Biografía:

Antônio Cesar de Vargas, conocido mundialmente como Mestre Toni Vargas, nació en Río de Janeiro el 5 de abril de 1958. Comenzó a practicar capoeira en 1968, a los 10 años de edad, con Mestre Rony, del Grupo Palmares de Capoeira, quien se percató de su talento y lo acogió a pesar de que no podía pagar las clases.

En la década de 1970, Toni continuó su formación con Mestre Touro, del Grupo Corda Bamba, en el barrio de Penha. En 1977, ya como estudiante de Educación Física en la UFRJ, conoció al Grupo Senzala y comenzó a entrenar directamente con el maestro Peixinho, convirtiéndose en 1985 en el primer alumno formado por él con la cuerda roja. Posteriormente, fue reconocido como maestro dentro del Grupo Senzala, donde permanece hasta hoy.

Además de ser un capoeirista de gran renombre, Toni Vargas es uno de los mayores poetas, compositores y cantantes de capoeira, autor de clásicos cantados en rodas de todo el mundo, como Quando Venho de Luanda, Dona Isabel, Saudade, Era Uma Noite Sem Lua, entre muchos otros.

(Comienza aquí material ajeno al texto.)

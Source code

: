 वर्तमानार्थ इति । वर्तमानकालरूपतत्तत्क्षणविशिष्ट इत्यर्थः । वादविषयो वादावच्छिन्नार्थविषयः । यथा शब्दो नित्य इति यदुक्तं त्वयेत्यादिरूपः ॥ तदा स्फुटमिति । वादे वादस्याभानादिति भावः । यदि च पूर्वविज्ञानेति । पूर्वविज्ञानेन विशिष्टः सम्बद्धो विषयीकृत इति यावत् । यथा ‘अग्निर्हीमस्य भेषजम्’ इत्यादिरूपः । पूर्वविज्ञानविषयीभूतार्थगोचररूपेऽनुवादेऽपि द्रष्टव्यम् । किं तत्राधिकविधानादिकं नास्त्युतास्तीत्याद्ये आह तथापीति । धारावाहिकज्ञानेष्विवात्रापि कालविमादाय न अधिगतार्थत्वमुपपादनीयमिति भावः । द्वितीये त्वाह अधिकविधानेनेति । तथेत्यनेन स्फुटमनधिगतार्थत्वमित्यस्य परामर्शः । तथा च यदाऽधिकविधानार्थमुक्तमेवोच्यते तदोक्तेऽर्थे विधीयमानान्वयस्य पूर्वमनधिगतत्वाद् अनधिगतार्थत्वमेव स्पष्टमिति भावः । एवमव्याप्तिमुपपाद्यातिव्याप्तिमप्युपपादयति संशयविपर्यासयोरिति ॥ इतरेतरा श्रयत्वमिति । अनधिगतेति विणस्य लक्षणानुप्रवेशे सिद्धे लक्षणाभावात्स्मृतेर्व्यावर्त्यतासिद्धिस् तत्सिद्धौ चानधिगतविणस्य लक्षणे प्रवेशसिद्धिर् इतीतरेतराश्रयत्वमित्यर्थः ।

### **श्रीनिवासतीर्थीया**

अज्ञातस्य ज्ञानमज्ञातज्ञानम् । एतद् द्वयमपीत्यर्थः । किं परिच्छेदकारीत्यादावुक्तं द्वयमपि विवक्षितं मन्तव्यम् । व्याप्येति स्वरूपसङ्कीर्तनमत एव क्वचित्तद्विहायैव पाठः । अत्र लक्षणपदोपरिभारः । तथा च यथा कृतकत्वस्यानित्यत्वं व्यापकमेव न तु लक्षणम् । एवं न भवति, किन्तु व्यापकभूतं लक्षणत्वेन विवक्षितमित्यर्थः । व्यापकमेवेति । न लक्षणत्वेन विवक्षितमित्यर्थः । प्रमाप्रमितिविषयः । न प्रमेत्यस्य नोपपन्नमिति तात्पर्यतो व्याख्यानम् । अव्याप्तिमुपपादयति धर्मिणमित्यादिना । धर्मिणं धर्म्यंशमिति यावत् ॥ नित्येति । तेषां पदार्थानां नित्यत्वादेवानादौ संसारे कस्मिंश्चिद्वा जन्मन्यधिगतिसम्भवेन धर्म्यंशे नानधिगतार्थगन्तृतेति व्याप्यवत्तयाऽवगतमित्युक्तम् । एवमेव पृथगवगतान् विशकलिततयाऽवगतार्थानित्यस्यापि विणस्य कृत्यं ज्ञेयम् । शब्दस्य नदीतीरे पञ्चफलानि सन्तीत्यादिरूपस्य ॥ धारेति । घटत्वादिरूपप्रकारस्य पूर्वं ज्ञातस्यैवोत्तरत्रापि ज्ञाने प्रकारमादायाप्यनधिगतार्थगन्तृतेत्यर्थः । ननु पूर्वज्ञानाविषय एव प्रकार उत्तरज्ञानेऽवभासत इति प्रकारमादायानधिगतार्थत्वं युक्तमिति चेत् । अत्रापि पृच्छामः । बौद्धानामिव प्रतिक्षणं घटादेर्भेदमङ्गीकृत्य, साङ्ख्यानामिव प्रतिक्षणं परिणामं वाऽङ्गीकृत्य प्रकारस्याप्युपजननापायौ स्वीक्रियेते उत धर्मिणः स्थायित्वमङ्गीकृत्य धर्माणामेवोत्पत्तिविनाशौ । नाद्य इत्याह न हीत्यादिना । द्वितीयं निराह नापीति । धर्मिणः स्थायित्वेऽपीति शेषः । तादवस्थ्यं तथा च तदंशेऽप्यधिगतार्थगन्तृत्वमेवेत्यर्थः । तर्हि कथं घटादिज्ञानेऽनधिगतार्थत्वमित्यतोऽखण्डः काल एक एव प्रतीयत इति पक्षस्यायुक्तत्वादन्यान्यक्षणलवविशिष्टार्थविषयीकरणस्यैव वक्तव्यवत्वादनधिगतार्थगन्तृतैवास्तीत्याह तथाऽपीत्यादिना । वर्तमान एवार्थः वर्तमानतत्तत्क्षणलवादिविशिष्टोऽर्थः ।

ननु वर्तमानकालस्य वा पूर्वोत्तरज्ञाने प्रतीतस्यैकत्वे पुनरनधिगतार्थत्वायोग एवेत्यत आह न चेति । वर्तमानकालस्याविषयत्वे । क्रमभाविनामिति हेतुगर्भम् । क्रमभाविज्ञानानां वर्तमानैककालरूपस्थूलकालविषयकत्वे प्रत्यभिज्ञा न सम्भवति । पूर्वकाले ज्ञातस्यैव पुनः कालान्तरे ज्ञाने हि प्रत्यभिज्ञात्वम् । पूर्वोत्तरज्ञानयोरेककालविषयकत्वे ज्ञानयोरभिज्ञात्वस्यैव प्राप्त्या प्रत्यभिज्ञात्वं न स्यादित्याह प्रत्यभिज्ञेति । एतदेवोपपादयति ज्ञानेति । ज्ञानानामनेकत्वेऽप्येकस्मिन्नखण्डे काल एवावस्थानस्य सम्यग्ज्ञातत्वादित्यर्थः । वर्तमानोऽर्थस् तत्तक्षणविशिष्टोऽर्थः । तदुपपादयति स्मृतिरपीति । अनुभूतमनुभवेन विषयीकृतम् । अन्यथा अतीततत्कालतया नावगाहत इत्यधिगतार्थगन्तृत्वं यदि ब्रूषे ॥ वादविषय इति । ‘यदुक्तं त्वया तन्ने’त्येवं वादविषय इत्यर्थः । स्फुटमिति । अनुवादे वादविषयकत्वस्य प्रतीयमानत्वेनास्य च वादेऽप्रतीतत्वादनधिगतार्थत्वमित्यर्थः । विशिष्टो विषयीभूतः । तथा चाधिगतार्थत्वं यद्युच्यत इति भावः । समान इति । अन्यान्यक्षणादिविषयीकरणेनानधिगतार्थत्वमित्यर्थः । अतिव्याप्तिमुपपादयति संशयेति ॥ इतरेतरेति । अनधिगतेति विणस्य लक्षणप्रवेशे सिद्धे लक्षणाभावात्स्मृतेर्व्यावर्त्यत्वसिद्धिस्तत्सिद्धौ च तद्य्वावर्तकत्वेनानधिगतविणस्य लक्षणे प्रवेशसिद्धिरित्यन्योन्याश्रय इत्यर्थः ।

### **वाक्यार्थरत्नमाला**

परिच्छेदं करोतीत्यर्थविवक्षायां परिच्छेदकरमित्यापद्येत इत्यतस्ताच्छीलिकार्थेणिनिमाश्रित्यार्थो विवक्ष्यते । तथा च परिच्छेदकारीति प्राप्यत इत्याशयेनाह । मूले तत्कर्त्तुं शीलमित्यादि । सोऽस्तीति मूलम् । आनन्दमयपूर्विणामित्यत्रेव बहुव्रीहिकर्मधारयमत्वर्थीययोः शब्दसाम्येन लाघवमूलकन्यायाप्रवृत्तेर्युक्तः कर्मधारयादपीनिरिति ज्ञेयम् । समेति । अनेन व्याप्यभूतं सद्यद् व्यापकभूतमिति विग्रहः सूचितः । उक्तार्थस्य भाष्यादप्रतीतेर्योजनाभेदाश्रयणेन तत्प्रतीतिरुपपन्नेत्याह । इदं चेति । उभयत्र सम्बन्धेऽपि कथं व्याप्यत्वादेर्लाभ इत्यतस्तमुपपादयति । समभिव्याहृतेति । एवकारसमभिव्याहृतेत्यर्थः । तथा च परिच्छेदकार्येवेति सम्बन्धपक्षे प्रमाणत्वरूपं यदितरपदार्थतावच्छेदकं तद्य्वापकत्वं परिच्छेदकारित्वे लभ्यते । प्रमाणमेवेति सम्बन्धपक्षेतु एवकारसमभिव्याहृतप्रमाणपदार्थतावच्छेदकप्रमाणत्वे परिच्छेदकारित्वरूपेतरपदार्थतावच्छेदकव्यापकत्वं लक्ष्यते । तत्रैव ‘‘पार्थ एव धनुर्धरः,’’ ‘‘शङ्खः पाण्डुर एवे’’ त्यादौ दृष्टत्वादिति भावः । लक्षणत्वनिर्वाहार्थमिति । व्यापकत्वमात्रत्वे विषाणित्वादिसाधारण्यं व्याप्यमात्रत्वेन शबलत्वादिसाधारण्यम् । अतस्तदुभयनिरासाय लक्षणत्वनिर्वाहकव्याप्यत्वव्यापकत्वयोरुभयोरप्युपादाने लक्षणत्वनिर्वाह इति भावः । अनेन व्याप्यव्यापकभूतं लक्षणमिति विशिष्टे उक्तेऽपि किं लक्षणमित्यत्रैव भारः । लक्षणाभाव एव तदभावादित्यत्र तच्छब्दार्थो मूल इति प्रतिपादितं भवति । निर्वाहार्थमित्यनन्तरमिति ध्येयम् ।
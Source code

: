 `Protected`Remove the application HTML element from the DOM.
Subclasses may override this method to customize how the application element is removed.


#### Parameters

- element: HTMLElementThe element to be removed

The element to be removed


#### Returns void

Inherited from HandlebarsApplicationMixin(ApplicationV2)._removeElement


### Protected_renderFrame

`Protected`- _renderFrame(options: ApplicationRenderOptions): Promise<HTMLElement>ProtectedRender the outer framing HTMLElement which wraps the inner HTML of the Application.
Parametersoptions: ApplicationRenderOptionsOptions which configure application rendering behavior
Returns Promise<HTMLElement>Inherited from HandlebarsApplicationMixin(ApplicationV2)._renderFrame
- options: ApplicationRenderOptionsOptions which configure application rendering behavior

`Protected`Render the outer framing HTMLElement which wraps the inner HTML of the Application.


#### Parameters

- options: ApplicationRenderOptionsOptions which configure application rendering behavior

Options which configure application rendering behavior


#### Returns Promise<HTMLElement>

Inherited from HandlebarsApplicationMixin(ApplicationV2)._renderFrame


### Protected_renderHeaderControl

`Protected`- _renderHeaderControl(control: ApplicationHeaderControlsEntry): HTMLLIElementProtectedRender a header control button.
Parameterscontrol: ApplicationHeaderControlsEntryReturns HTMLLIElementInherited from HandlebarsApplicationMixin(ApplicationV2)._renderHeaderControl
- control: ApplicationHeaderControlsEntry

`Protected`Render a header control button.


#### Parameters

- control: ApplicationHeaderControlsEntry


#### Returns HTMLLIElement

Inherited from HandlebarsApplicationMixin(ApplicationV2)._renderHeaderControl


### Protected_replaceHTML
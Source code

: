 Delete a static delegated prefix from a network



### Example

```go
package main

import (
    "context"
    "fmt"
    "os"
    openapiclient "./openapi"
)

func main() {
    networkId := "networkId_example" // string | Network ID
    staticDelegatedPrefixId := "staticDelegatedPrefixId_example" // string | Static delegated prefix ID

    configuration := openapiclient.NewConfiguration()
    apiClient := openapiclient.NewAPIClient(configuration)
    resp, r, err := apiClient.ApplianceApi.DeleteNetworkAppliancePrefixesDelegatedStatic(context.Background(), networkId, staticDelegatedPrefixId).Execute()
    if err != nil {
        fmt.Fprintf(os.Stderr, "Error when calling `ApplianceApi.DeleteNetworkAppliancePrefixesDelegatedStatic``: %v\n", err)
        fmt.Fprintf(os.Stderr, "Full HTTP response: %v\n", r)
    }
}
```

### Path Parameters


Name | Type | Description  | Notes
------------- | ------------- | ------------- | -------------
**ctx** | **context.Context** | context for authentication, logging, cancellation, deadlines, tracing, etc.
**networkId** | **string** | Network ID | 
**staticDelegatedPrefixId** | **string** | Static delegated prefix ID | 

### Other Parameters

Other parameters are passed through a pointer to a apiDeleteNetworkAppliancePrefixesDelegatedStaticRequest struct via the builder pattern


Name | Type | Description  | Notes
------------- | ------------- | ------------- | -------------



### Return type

Su voz inconfundible se ha convertido en una referencia estética y afectiva para generaciones de capoeiristas.

Con más de siete álbumes grabados, Toni utiliza la música para narrar la historia de la capoeira, reflexionar sobre la ascendencia africana, rendir homenaje a los grandes maestros y denunciar cuestiones sociales como la esclavitud y el racismo estructural.

Educador por naturaleza, desarrolló el método Recreação Ativa, que integra música, movimiento y dramatización en el trabajo con niños, una iniciativa que dio lugar al lanzamiento de un álbum infantil en 2018. En 2017 publicó su primer libro, Fragmentos da Mandinga.

Actualmente, Mestre Toni coordena su propia escuela dentro del Grupo Senzala, forma parte del Ilê de Seu Peixinho junto a Mestre Ramos y Mestre Steen, y mantiene una intensa actividad internacional, especialmente en Europa.

Respetado como maestro, poeta, investigador y voz de la capoeira, Toni Vargas es una figura esencial en la memoria viva de este arte, reconocido por su autenticidad, sensibilidad y enorme contribución cultural.